My script looks like this:
$stmt =$mysqli->prepare("SELECT ip, model FROM TableD WHERE vendor = 'Calix' AND model in ('C7','E7') AND sw_ver IS NULL LIMIT 6000"); //AND ping_reply IS NULL AND software_version IS NULL
$stmt->bind_result($ip, $model); //list of ip's
if(!$stmt->execute())
{
//err
}
$stmt2 = $mysqli2->prepare("UPDATE TableD SET sw_ver = ?
WHERE vendor = 'Calix'
AND ip = ? ");
$stmt2->bind_param("ss", $software, $ip);
while($stmt->fetch()) {
//initializing var's
if(pingAddress($ip)=="alive") { //Ones that don't ping are dead to us.

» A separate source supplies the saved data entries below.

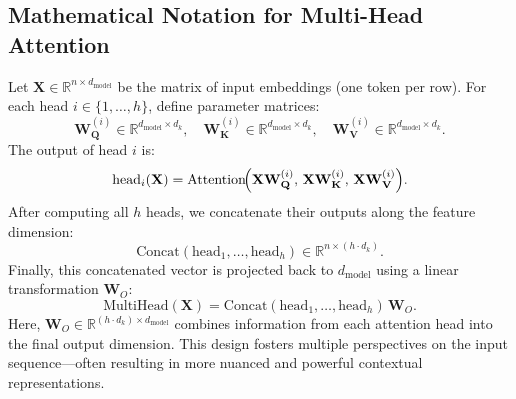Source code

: \subsection{Mathematical Notation for Multi-Head Attention}
\noindent
Let $\mathbf{X} \in \mathbb{R}^{n \times d_\text{model}}$ be the matrix of input embeddings (one token per row). For each head $i \in \{1, \ldots, h\}$, define parameter matrices:
\[
\mathbf{W}_\mathbf{Q}^{(i)} \in \mathbb{R}^{d_\text{model} \times d_k}, \quad
\mathbf{W}_\mathbf{K}^{(i)} \in \mathbb{R}^{d_\text{model} \times d_k}, \quad
\mathbf{W}_\mathbf{V}^{(i)} \in \mathbb{R}^{d_\text{model} \times d_k}.
\]
The output of head $i$ is:
\[
\text{head}_i(\mathbf{X}) = \text{Attention}\!\Bigl(\mathbf{X}\mathbf{W}_\mathbf{Q}^{(i)},\, \mathbf{X}\mathbf{W}_\mathbf{K}^{(i)},\, \mathbf{X}\mathbf{W}_\mathbf{V}^{(i)}\Bigr).
\]
After computing all $h$ heads, we concatenate their outputs along the feature dimension:
\[
\text{Concat}(\text{head}_1, \ldots, \text{head}_h) \in \mathbb{R}^{n \times (h \cdot d_k)}.
\]
Finally, this concatenated vector is projected back to $d_\text{model}$ using a linear transformation $\mathbf{W}_O$:
\[
\text{MultiHead}(\mathbf{X}) 
= \text{Concat}(\text{head}_1, \ldots, \text{head}_h)\,\mathbf{W}_O.
\]
\noindent
Here, $\mathbf{W}_O \in \mathbb{R}^{(h \cdot d_k) \times d_\text{model}}$ combines information from each attention head into the final output dimension. This design fosters multiple perspectives on the input sequence—often resulting in more nuanced and powerful contextual representations.

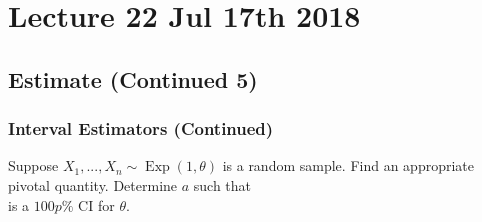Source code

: \documentclass[notoc,notitlepage]{tufte-book}
\DeclareMathOperator{\Exp}{Exp }
\begin{document}



\chapter{Lecture 22 Jul 17th 2018}%
\label{chp:lecture_22_jul_17th_2018}

\section{Estimate (Continued 5)}%
\label{sec:estimate_continued_5}

\subsection{Interval Estimators (Continued)}%
\label{sub:interval_estimators_continued}

\begin{eg}[Example 6.21]
  Suppose $X_1, ..., X_n \sim \Exp(1, \theta)$ is a random sample. Find an appropriate pivotal quantity. Determine $a$ such that
  \begin{equation*}
    [ \hat{\theta} - a, \, \hat{\theta} ]
  \end{equation*}
  is a $100p\%$ CI for $\theta$.
\end{eg}
\end{document}
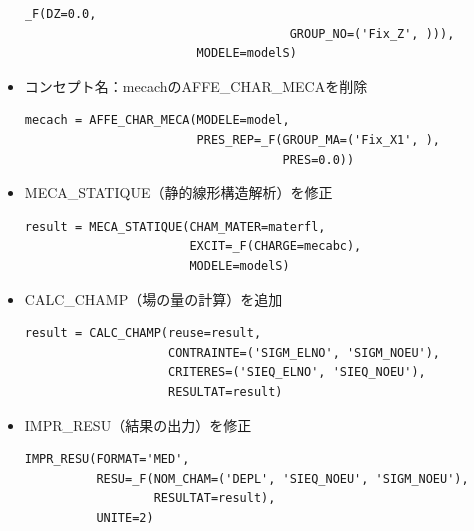 \begin{itemize}
\begin{lstlisting}[caption =機械的境界条件の割り当て,label=mecabc]
                                  _F(DZ=0.0,
                                     GROUP_NO=('Fix_Z', ))),
                        MODELE=modelS)
    \end{lstlisting}
	\item コンセプト名：mecachのAFFE\_CHAR\_MECAを削除
	      \begin{lstlisting}[caption =荷重条件（圧力条件）,label=mecach]
mecach = AFFE_CHAR_MECA(MODELE=model,
                        PRES_REP=_F(GROUP_MA=('Fix_X1', ),
                                    PRES=0.0))
    \end{lstlisting}
	\item MECA\_STATIQUE（静的線形構造解析）を修正
	      \begin{lstlisting}[caption =静的線形構造解析,label=MECA_STATIQUE]
result = MECA_STATIQUE(CHAM_MATER=materfl,
                       EXCIT=_F(CHARGE=mecabc),
                       MODELE=modelS)
    \end{lstlisting}
	\item CALC\_CHAMP（場の量の計算）を追加
	      \begin{lstlisting}[caption =場の量の計算,label=CALC_CHAMP]
result = CALC_CHAMP(reuse=result,
                    CONTRAINTE=('SIGM_ELNO', 'SIGM_NOEU'),
                    CRITERES=('SIEQ_ELNO', 'SIEQ_NOEU'),
                    RESULTAT=result)
    \end{lstlisting}
	\item IMPR\_RESU（結果の出力）を修正
	      \begin{lstlisting}[caption =結果の出力,label=IMPR_RESU]
IMPR_RESU(FORMAT='MED',
          RESU=_F(NOM_CHAM=('DEPL', 'SIEQ_NOEU', 'SIGM_NOEU'),
                  RESULTAT=result),
          UNITE=2)
    \end{lstlisting}
\end{itemize}
\clearpage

///////this is the part that takes forever and should be multi-threaded/////
//Call shell script to telnet to calix dslam and get version for that ip
if($model == "C7"){
$task = new class extends Thread {
private $itsOutput;
public function run()
{
exec ("./calix_C7_swVer.sh $ip", $itsOutput);//takes forever/telnet
//in shell script. Can't
//be fixed. Each time I
//call this script it's a
//different ip
}
};
$task->start() && $task->join();
var_dump($task->itsOutput); //should be returned output above //takes forever to telnet
//$output = $task->itsOutput;
$output2=array_reverse($output,true);
if (!(preg_grep("/DENY/", $output2))){
$found = preg_grep("/COMPLD/", $output2);
$ind = key($found);
$version = explode(",", $output[$ind+1]);
if(strlen($version[3])>=1) { //if sw ver came back in an acceptable size
$software = $version[3];
$software = trim($software,'"'); //trim double quote (usually is there)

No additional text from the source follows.